Preparar as crianças e adolescentes para o segundo período escolar do ano vai demandar um esforço financeiro elevado das famílias neste fim de julho.
Nas principais lojas e redes varejistas da região metropolitana, artigos básicos sofreram reajustes acima da inflação, e suprimentos específicos chegam a comprometer uma fatia considerável da renda mensal, de acordo com nota técnica divulgada nesta sexta-feira (31) pelo Departamento Intersindical de Estatística e Estudos Socioeconômicos no Pará (Dieese/PA).
Os itens que mais estrangulam o orçamento doméstico atualmente são as mochilas e os cadernos.
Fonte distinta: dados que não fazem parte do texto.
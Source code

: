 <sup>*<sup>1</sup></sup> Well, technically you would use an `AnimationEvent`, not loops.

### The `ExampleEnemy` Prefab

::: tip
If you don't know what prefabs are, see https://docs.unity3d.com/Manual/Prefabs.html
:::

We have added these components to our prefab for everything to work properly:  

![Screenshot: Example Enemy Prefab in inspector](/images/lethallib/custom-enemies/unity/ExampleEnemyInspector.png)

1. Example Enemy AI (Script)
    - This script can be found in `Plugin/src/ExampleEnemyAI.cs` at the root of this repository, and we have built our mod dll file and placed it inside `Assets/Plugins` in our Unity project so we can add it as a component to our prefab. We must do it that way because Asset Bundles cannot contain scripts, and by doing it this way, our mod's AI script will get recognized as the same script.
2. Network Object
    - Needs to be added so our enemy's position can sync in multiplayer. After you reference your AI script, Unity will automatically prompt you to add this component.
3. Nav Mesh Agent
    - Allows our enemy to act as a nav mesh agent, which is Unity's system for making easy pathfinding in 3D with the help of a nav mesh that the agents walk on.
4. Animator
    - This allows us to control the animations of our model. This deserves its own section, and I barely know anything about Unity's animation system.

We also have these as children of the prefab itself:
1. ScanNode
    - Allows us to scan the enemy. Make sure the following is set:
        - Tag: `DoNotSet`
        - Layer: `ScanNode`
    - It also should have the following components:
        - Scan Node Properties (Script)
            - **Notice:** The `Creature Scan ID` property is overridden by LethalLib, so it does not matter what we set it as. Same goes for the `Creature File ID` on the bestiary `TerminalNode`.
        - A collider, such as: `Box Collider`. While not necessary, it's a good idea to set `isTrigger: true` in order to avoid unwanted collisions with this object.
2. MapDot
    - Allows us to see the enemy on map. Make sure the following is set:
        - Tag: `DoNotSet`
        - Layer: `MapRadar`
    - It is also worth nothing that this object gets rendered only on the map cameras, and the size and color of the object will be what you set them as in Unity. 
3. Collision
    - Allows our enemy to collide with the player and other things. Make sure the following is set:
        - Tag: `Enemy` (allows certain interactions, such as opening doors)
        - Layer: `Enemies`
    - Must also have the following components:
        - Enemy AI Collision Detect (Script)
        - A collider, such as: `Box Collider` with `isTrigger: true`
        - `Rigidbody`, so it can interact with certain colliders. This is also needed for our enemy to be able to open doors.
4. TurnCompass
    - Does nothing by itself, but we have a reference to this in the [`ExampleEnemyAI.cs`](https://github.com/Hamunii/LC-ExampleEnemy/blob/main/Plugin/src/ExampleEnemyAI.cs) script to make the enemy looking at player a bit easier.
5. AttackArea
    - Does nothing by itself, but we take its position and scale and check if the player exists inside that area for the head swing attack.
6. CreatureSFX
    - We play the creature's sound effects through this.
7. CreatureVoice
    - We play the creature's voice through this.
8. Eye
Dependendo do local de venda, do fabricante e do personagem estampado, uma mochila pode custar de R$ 39,90 a mais de R$ 500, o que equivale a quase 50% do piso nacional vigente.
Já os chamados "cadernos inteligentes", que permitem personalização, variam entre R$ 120 e R$ 160, exigindo cerca de 10% de um salário mínimo para a aquisição de uma única unidade.
Outros modelos de 200 folhas chegam a custar mais de R$ 60.
O cenário de encarecimento foi mapeado pelo Dieese/PA entre os dias 27 e 30 de julho.
O levantamento avaliou cerca de 50 produtos e constatou que grande parte sofreu aumentos expressivos em relação ao mesmo período do ano passado, superando em mais que o dobro a inflação acumulada de 4,6%.
Variação de preços nas prateleiras e diminuição de estoques
A oferta de materiais nesta época do ano é tradicionalmente menor se comparada ao mês de janeiro.
Muitos comerciantes evitam renovar os estoques para a segunda metade do ano letivo, comercializando remanescentes que ainda assim chegam às prateleiras com valores reajustados e com grande disparidade entre os estabelecimentos, diz a entidade.
"Uma das principais estratégias do consumidor continua sendo a boa e velha pesquisa de preços, pois além de mais caros, um mesmo produto pode apresentar diferenças que chegam a mais de 20%", destaca Everson Costa, supervisor técnico do Dieese/PA.
Além dos materiais de papelaria, o complemento do fardamento, como a compra de calças, bermudas, blusas ou calçados novos, também apresenta elevação.
As análises estatísticas indicam que esses itens de vestuário superam a inflação do período em mais de 5%.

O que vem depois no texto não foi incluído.